La cara de Alyssa Zebrasky se viralizó en redes sociales.
Alyssa Zebrasky sabe lo que son las marcas imborrables. Ella fue la protagonista de una persecución policial que se alargó durante minutos hasta que fue reducida junto a un hombre. Al salir de la casa donde se habían encerrado, la mujer explicó a la fuerza pública que no acataron la orden de detenerse porque necesitaban ir con urgencia al baño. Fue una de las tres veces que fue arrestada por autoridades de Ohio.
Ahora vuelve a estar en el foco de las cámaras la rubia de 27 años que se tatuó en la frente una telaraña y varias formas alrededor de los ojos. El tabique de su nariz y las comisuras de los labios le dan un aire cadavérico que estimulan el morbo. Sus rasgos característicos se convirtieron en uno de los más fotografiados en los últimos seis meses por las oficinas de los sheriff.

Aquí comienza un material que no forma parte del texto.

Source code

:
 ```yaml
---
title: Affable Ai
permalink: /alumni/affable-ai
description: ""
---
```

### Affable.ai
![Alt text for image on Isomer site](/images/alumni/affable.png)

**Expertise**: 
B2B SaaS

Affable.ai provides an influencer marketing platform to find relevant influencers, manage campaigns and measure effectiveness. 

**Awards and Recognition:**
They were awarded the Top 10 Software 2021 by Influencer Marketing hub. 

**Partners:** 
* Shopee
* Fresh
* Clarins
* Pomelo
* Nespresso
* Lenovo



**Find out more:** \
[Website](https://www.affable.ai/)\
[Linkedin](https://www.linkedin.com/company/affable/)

La segunda vez que estuvo en la mira de la policía, Zebrasky fue sorprendida robando un Walmart en Bordman, estado de Iowa. La imagen se viralizó en las últimas navidades estadounidenses. Pocos se imaginaron que sería la primera de tres en seis meses.
El 23 de abril fue detenida por posesión de una sustancia que no se ha aclarado. Más allá de lo que la justicia le haya encontrado, su rostro sigue causando morbo en los lectores de noticias, que ya la identifican con nombre y apellido, como si se tratara de una actriz de Hollywood.